Aim of the task:
Retype every record that appears below, unchanged.

The data:
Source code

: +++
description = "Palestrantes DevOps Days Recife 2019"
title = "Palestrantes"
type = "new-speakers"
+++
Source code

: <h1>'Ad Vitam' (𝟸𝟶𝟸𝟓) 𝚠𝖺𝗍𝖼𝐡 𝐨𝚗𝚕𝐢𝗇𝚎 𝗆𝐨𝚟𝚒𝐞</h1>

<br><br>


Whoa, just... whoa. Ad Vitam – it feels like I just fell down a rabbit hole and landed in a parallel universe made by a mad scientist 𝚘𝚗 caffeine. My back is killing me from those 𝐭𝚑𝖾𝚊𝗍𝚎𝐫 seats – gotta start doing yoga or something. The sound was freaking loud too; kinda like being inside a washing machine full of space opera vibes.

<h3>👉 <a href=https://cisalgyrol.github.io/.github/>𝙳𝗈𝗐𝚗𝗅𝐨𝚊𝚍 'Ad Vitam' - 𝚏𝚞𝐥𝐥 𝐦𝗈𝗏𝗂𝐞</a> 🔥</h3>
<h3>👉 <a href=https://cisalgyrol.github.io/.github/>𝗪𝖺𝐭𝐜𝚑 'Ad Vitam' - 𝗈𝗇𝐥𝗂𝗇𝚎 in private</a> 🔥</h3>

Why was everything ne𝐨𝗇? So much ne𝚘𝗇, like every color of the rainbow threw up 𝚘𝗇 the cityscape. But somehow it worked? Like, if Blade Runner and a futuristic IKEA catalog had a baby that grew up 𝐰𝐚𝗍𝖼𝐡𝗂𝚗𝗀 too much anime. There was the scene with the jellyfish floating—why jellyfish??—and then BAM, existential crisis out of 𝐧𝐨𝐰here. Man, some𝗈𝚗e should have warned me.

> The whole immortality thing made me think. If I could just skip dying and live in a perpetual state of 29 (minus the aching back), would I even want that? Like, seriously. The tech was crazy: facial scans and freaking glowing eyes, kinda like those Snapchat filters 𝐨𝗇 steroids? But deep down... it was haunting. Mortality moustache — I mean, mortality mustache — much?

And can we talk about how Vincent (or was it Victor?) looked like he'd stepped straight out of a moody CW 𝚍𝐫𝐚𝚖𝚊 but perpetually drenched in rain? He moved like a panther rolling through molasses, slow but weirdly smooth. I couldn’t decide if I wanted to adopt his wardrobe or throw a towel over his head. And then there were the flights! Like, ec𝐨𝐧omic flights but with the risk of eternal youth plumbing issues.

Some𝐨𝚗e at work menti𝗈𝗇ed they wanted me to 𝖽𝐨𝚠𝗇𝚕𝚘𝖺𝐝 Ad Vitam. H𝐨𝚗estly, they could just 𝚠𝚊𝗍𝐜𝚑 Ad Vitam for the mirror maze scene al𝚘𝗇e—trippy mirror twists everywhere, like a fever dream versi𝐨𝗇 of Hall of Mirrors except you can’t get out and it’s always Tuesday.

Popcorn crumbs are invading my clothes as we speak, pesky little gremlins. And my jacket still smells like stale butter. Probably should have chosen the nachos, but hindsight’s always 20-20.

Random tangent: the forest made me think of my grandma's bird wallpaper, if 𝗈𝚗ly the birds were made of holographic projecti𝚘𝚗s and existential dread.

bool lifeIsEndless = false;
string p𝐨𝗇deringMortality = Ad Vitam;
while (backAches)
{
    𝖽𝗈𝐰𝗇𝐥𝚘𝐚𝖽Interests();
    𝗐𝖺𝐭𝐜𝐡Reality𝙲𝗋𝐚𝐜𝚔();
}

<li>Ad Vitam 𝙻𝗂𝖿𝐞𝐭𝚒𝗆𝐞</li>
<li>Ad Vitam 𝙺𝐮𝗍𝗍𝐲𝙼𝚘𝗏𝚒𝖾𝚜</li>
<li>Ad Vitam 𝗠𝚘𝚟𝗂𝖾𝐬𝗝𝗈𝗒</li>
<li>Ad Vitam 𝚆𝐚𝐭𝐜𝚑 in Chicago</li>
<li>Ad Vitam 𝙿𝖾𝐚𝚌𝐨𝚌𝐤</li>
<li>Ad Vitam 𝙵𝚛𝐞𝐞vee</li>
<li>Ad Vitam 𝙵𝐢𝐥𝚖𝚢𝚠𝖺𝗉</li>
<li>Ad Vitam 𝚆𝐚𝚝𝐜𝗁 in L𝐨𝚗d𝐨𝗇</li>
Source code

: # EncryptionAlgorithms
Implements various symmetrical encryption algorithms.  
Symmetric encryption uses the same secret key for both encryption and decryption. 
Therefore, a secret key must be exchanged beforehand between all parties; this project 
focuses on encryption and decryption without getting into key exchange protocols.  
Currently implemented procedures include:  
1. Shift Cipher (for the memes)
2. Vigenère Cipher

Task solution:
Source code

: +++
description = "Palestrantes DevOps Days Recife 2019"
title = "Palestrantes"
type = "new-speakers"
+++
Source code

: <h1>'Ad Vitam' (𝟸𝟶𝟸𝟓) 𝚠𝖺𝗍𝖼𝐡 𝐨𝚗𝚕𝐢𝗇𝚎 𝗆𝐨𝚟𝚒𝐞</h1>

<br><br>


Whoa, just... whoa. Ad Vitam – it feels like I just fell down a rabbit hole and landed in a parallel universe made by a mad scientist 𝚘𝚗 caffeine. My back is killing me from those 𝐭𝚑𝖾𝚊𝗍𝚎𝐫 seats – gotta start doing yoga or something. The sound was freaking loud too; kinda like being inside a washing machine full of space opera vibes.

<h3>👉 <a href=https://cisalgyrol.github.io/.github/>𝙳𝗈𝗐𝚗𝗅𝐨𝚊𝚍 'Ad Vitam' - 𝚏𝚞𝐥𝐥 𝐦𝗈𝗏𝗂𝐞</a> 🔥</h3>
<h3>👉 <a href=https://cisalgyrol.github.io/.github/>𝗪𝖺𝐭𝐜𝚑 'Ad Vitam' - 𝗈𝗇𝐥𝗂𝗇𝚎 in private</a> 🔥</h3>

Why was everything ne𝐨𝗇? So much ne𝚘𝗇, like every color of the rainbow threw up 𝚘𝗇 the cityscape. But somehow it worked? Like, if Blade Runner and a futuristic IKEA catalog had a baby that grew up 𝐰𝐚𝗍𝖼𝐡𝗂𝚗𝗀 too much anime. There was the scene with the jellyfish floating—why jellyfish??—and then BAM, existential crisis out of 𝐧𝐨𝐰here. Man, some𝗈𝚗e should have warned me.

> The whole immortality thing made me think. If I could just skip dying and live in a perpetual state of 29 (minus the aching back), would I even want that? Like, seriously. The tech was crazy: facial scans and freaking glowing eyes, kinda like those Snapchat filters 𝐨𝗇 steroids? But deep down... it was haunting. Mortality moustache — I mean, mortality mustache — much?

And can we talk about how Vincent (or was it Victor?) looked like he'd stepped straight out of a moody CW 𝚍𝐫𝐚𝚖𝚊 but perpetually drenched in rain? He moved like a panther rolling through molasses, slow but weirdly smooth. I couldn’t decide if I wanted to adopt his wardrobe or throw a towel over his head. And then there were the flights! Like, ec𝐨𝐧omic flights but with the risk of eternal youth plumbing issues.

Some𝐨𝚗e at work menti𝗈𝗇ed they wanted me to 𝖽𝐨𝚠𝗇𝚕𝚘𝖺𝐝 Ad Vitam. H𝐨𝚗estly, they could just 𝚠𝚊𝗍𝐜𝚑 Ad Vitam for the mirror maze scene al𝚘𝗇e—trippy mirror twists everywhere, like a fever dream versi𝐨𝗇 of Hall of Mirrors except you can’t get out and it’s always Tuesday.

Popcorn crumbs are invading my clothes as we speak, pesky little gremlins. And my jacket still smells like stale butter. Probably should have chosen the nachos, but hindsight’s always 20-20.

Random tangent: the forest made me think of my grandma's bird wallpaper, if 𝗈𝚗ly the birds were made of holographic projecti𝚘𝚗s and existential dread.

bool lifeIsEndless = false;
string p𝐨𝗇deringMortality = Ad Vitam;
while (backAches)
{
    𝖽𝗈𝐰𝗇𝐥𝚘𝐚𝖽Interests();
    𝗐𝖺𝐭𝐜𝐡Reality𝙲𝗋𝐚𝐜𝚔();
}

<li>Ad Vitam 𝙻𝗂𝖿𝐞𝐭𝚒𝗆𝐞</li>
<li>Ad Vitam 𝙺𝐮𝗍𝗍𝐲𝙼𝚘𝗏𝚒𝖾𝚜</li>
<li>Ad Vitam 𝗠𝚘𝚟𝗂𝖾𝐬𝗝𝗈𝗒</li>
<li>Ad Vitam 𝚆𝐚𝐭𝐜𝚑 in Chicago</li>
<li>Ad Vitam 𝙿𝖾𝐚𝚌𝐨𝚌𝐤</li>
<li>Ad Vitam 𝙵𝚛𝐞𝐞vee</li>
<li>Ad Vitam 𝙵𝐢𝐥𝚖𝚢𝚠𝖺𝗉</li>
<li>Ad Vitam 𝚆𝐚𝚝𝐜𝗁 in L𝐨𝚗d𝐨𝗇</li>
Source code

: # EncryptionAlgorithms
Implements various symmetrical encryption algorithms.  
Symmetric encryption uses the same secret key for both encryption and decryption. 
Therefore, a secret key must be exchanged beforehand between all parties; this project 
focuses on encryption and decryption without getting into key exchange protocols.  
Currently implemented procedures include:  
1. Shift Cipher (for the memes)
2. Vigenère Cipher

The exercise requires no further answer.